PROBLEM STATEMENT
Give back exactly the lines from the "- Share projects" line to the final line of the records, and only those, minus any pictures.

Records drawn from a dataset:

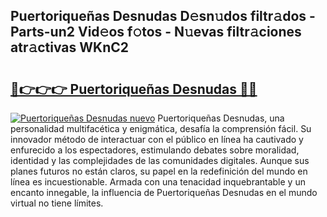## Puertoriqueñas Desnudas D𝚎sn𝚞dos filtr𝚊dos - Parts-un2 Vid𝚎os f𝚘tos - N𝚞evas filtr𝚊ciones atr𝚊ctivas WKnC2

# <h2><a href="http://mb26bgw.tromn.icu/?c=Puertorique%c3%b1as+Desnudas">🔗👉👉👉 Puertoriqueñas Desnudas 🔗🔗</a></h2>

[![Puertoriqueñas Desnudas nuevo](https://i.imgur.com/pEAQMta.gif)](http://mb26bgw.tromn.icu/?c=Puertorique%c3%b1as+Desnudas)
Puertoriqueñas Desnudas, una personalidad multifacética y enigmática, desafía la comprensión fácil. Su innovador método de interactuar con el público en línea ha cautivado y enfurecido a los espectadores, estimulando debates sobre moralidad, identidad y las complejidades de las comunidades digitales. Aunque sus planes futuros no están claros, su papel en la redefinición del mundo en línea es incuestionable. Armada con una tenacidad inquebrantable y un encanto innegable, la influencia de Puertoriqueñas Desnudas en el mundo virtual no tiene límites.
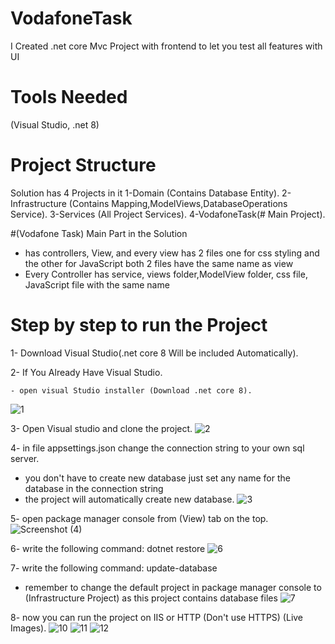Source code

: # VodafoneTask
I Created .net core Mvc Project with frontend to let you test all features with UI
# Tools Needed 
(Visual Studio, .net 8)
# Project Structure 
  Solution has 4 Projects in it
    1-Domain (Contains Database Entity).
    2-Infrastructure (Contains Mapping,ModelViews,DatabaseOperations Service).
    3-Services (All Project Services).
    4-VodafoneTask(# Main Project).

#(Vodafone Task) Main Part in the Solution
* has controllers, View, and every view has 2 files one for css styling and the other for JavaScript both 2 files have the same name as view
* Every Controller has service, views folder,ModelView folder, css file, JavaScript file with the same name

# Step by step to run the Project
1- Download Visual Studio(.net core 8 Will be included Automatically).

2- If You Already Have Visual Studio.

    - open visual Studio installer (Download .net core 8).
![1](https://github.com/user-attachments/assets/18f5fe37-a7b2-4d72-b481-02206d7fe537)

3- Open Visual studio and clone the project.
![2](https://github.com/user-attachments/assets/8e0a080f-1f77-437c-83d7-7f594886752d)

4- in file appsettings.json change the connection string to your own sql server.
  - you don't have to create new database just set any name for the database in the connection string
  - the project will automatically create new database. 
![3](https://github.com/user-attachments/assets/63a41197-1c1f-4cc6-93e4-db733deb064b)

5- open package manager console from (View) tab on the top.
![Screenshot (4)](https://github.com/user-attachments/assets/0998c652-da72-471e-b8b8-ed9e2c2c4924)

6- write the following command: dotnet restore
![6](https://github.com/user-attachments/assets/027b67f7-9d3e-48cf-803b-8db9f669c3fb)

7- write the following command: update-database 
  - remember to change the default project in package manager console to (Infrastructure Project) as this project contains database files
![7](https://github.com/user-attachments/assets/25589063-b3fd-4bba-8239-50fda79ce450)

8- now you can run the project on IIS or HTTP (Don't use HTTPS) (Live Images).
![10](https://github.com/user-attachments/assets/048f605c-1566-42da-8111-35aa45170907)
![11](https://github.com/user-attachments/assets/aed6a1e6-3a7d-4bae-83ec-827c6b7bb82f)
![12](https://github.com/user-attachments/assets/902cbf15-d3b2-4d6f-8b2a-45e6ebbc6d2b)



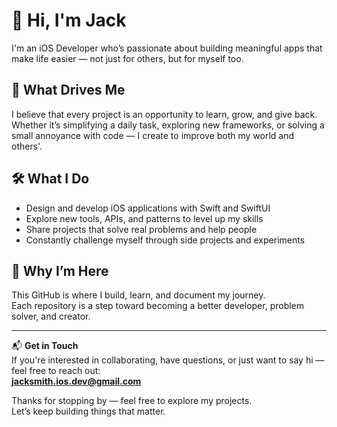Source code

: # 👋 Hi, I'm Jack

I'm an iOS Developer who’s passionate about building meaningful apps that make life easier — not just for others, but for myself too.

## 🚀 What Drives Me

I believe that every project is an opportunity to learn, grow, and give back. Whether it’s simplifying a daily task, exploring new frameworks, or solving a small annoyance with code — I create to improve both my world and others'.

## 🛠️ What I Do

- Design and develop iOS applications with Swift and SwiftUI  
- Explore new tools, APIs, and patterns to level up my skills  
- Share projects that solve real problems and help people  
- Constantly challenge myself through side projects and experiments  

## 🎯 Why I’m Here

This GitHub is where I build, learn, and document my journey.  
Each repository is a step toward becoming a better developer, problem solver, and creator.

---

📬 **Get in Touch**  
If you're interested in collaborating, have questions, or just want to say hi — feel free to reach out:  
**jacksmith.ios.dev@gmail.com**

Thanks for stopping by — feel free to explore my projects.  
Let’s keep building things that matter.
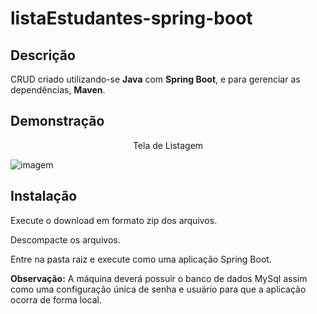 # listaEstudantes-spring-boot

## Descrição
CRUD criado utilizando-se **Java** com **Spring Boot**, e para gerenciar as dependências, **Maven**. 

## Demonstração
<center>Tela de Listagem</center>

![imagem](https://user-images.githubusercontent.com/57732316/104505556-d3c74380-55c2-11eb-92c9-3f17985803b9.png)

## Instalação

Execute o download em formato zip dos arquivos.

Descompacte os arquivos.

Entre na pasta raiz e execute como uma aplicação Spring Boot.

**Observação:** A máquina deverá possuir o banco de dados MySql assim como uma configuração única de senha e usuário para que a aplicação ocorra de forma local.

TASK RESULT
- Share projects that solve real problems and help people  
- Constantly challenge myself through side projects and experiments  

## 🎯 Why I’m Here

This GitHub is where I build, learn, and document my journey.  
Each repository is a step toward becoming a better developer, problem solver, and creator.

---

📬 **Get in Touch**  
If you're interested in collaborating, have questions, or just want to say hi — feel free to reach out:  
**jacksmith.ios.dev@gmail.com**

Thanks for stopping by — feel free to explore my projects.  
Let’s keep building things that matter.
 # listaEstudantes-spring-boot

## Descrição
CRUD criado utilizando-se **Java** com **Spring Boot**, e para gerenciar as dependências, **Maven**. 

## Demonstração
<center>Tela de Listagem</center>

![imagem](https://user-images.githubusercontent.com/57732316/104505556-d3c74380-55c2-11eb-92c9-3f17985803b9.png)

## Instalação

Execute o download em formato zip dos arquivos.

Descompacte os arquivos.

Entre na pasta raiz e execute como uma aplicação Spring Boot.

**Observação:** A máquina deverá possuir o banco de dados MySql assim como uma configuração única de senha e usuário para que a aplicação ocorra de forma local.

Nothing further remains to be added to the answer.